For many startups it’s important to hire a PR agency for that initial big bang launch, especially if the idea is disruptive and will cause some shockwaves in the industry you are entering. You want to maximise the launch, and have thousands streaming to your website, store, or service on day one. An effective and targeted PR campaign can create that buzz and demand, but don’t be scared to try and go it alone in the early days. There are some instances where you don’t need to go out looking for an agency to do it for you.
The first step is to figure out your key messages. These are already lurking around, hidden in an email somewhere, in your business plan, or in your headspace. You just might not know it yet. For each conversation you have about your new business you need to have 2-3 main points you want to get across. These will vary greatly for business to business, but should always hone in on your core offering or unique proposition.
The next step is to figure out where your potential customers are. What do they read, watch, or listen to? Make a list of the top media outlets you want to be featured in. Read them, watch them, and listen to them.

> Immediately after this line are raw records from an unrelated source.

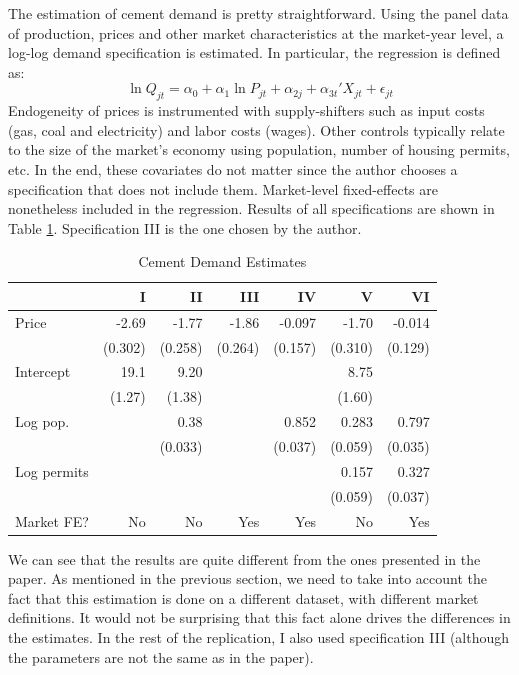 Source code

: \documentclass[12pt]{article}
\begin{document}
The estimation of cement demand is pretty straightforward. Using the panel data of production, prices and other market characteristics at the market-year level, a log-log demand specification is estimated. In particular, the regression is defined as: $$\ln Q_{jt} = \alpha_0 + \alpha_1\ln P_{jt} + \alpha_{2j} + \alpha_{3t}'X_{jt} + \epsilon_{jt} $$
Endogeneity of prices is instrumented with supply-shifters such as input costs (gas, coal and electricity) and labor costs (wages). Other controls typically relate to the size of the market's economy using population, number of housing permits, etc. In the end, these covariates do not matter since the author chooses a specification that does not include them. Market-level fixed-effects are nonetheless included in the regression. Results of all specifications are shown in Table \ref{tab:demand}. Specification III is the one chosen by the author.

\begin{table}[ht!]
\centering
\begin{tabular}{lrrrrrr}
\hline \hline
 & I & II & III & IV & V & VI \\ \hline
Price & -2.69 & -1.77 & -1.86 & -0.097 & -1.70 & -0.014 \\
 & (0.302) & (0.258) & (0.264) & (0.157) & (0.310) & (0.129) \\
Intercept & 19.1 & 9.20 &  &  & 8.75 &  \\
 & (1.27) & (1.38) &  &  & (1.60) &  \\
Log pop. &  & 0.38 &  & 0.852 & 0.283 & 0.797 \\
 &  & (0.033) &  & (0.037) & (0.059) & (0.035) \\
Log permits &  &  &  &  & 0.157 & 0.327 \\
 &  &  &  &  & (0.059) & (0.037) \\
Market FE? & No & No & Yes & Yes & No & Yes \\ \hline \hline
\end{tabular}
\caption{Cement Demand Estimates}
\label{tab:demand}
\end{table}

We can see that the results are quite different from the ones presented in the paper. As mentioned in the previous section, we need to take into account the fact that this estimation is done on a different dataset, with different market definitions. It would not be surprising that this fact alone drives the differences in the estimates. In the rest of the replication, I also used specification III (although the parameters are not the same as in the paper).
\end{document}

Make note of a few journalists that talk about the industry you operate in, and may be interested in talking about your startup. Find out their email address (many print it at the bottom of their stories now), their Twitter handle, or call the switchboard of the media outlet they work at. From here it’s not as scary as you might think. Show them how passionate you are and tell them your story. Journalists aren’t evil, they’re just people!
There are of course times when this is out of your reach. You might already be burning the midnight oil trying to get your business ready for launch day. Your idea might be so huge that hiring an agency would tell the story to many more people than you could do yourself. If you decide to outsource the PR function of your business, there are a few things to look for:
* Flexible payment structures. An agency with rigid fees and a minimum monthly retainer amount are unlikely to cater well for startups.
* Experts in social media. Facebook, Twitter, YouTube and others are becoming increasingly important ways to get your message out there.
* Experience with entrepreneurial startups. It’s a whole different ball game promoting a startup to a multi-billion dollar company that has been around for decades. Make sure the agency has experience in the right field.
Whether you go it alone, or look to an agency, the PR function is core to the successful launch of any startup. Communicating your innovation to as many people as possible will help ensure its commercial success.